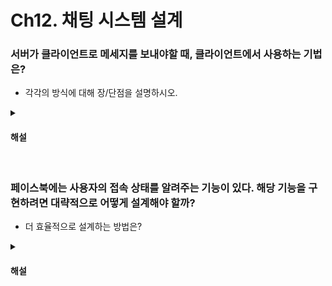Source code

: # Ch12. 채팅 시스템 설계

### 서버가 클라이언트로 메세지를 보내야할 때, 클라이언트에서 사용하는 기법은?

* 각각의 방식에 대해 장/단점을 설명하시오.

<details>
<summary><h4>해설</h4></summary>

> 서버가 클라이언트로 메세지를 보내야할 때, 클라이언트에서 사용하는 기법은?
* 폴링, 롱 폴링, 웹소켓 등이 있다.

> 각각의 방식에 대해 장/단점을 설명하시오.
* 폴링은 주기적으로 서버에 요청해 새 메세지를 확인해야 하기 때문에 주기가 짧을 수록 비용이 증가한다. 새 메세지가 없는 경우에도 통신을 해야하므로 낭비가 발생한다.
* 롱 폴링은 상대적으로 요청의 낭비가 적으나, 서버 입장에서 클라이언트가 중간에 통신을 중단했는 지 알 수 없고 송수신 클라이언트가 같은 서버에 접속하지 않을 수 있다.
* 웹소켓은 양방향 비동기 통신이 가능하나 연결을 서버 측에서 효율적으로 관리해야 한다.
</details>

<br>

### 페이스북에는 사용자의 접속 상태를 알려주는 기능이 있다. 해당 기능을 구현하려면 대략적으로 어떻게 설계해야 할까?

* 더 효율적으로 설계하는 방법은?

<details>
<summary><h4>해설</h4></summary>

> 페이스북에는 사용자의 접속 상태를 알려주는 기능이 있다. 해당 기능을 구현하려면 대략적으로 어떻게 설계해야 할까?
* 사용자가 로그인 혹은 로그아웃 했을 때 발행-구독 모델을 사용해 각 친구들에게 접속 상태를 전달한다.

> 더 효율적으로 설계하는 방법은?
* 사용자가 접속할 때만 친구들의 접속 상태를 전달받거나, 수동으로 갱신하도록 하는 방법이 있다.
</details>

+++

* **Task directions**
Gather from the entries above all lines that include the string "효율적으로".

* **Your solution**
* 웹소켓은 양방향 비동기 통신이 가능하나 연결을 서버 측에서 효율적으로 관리해야 한다.
* 더 효율적으로 설계하는 방법은?
> 더 효율적으로 설계하는 방법은?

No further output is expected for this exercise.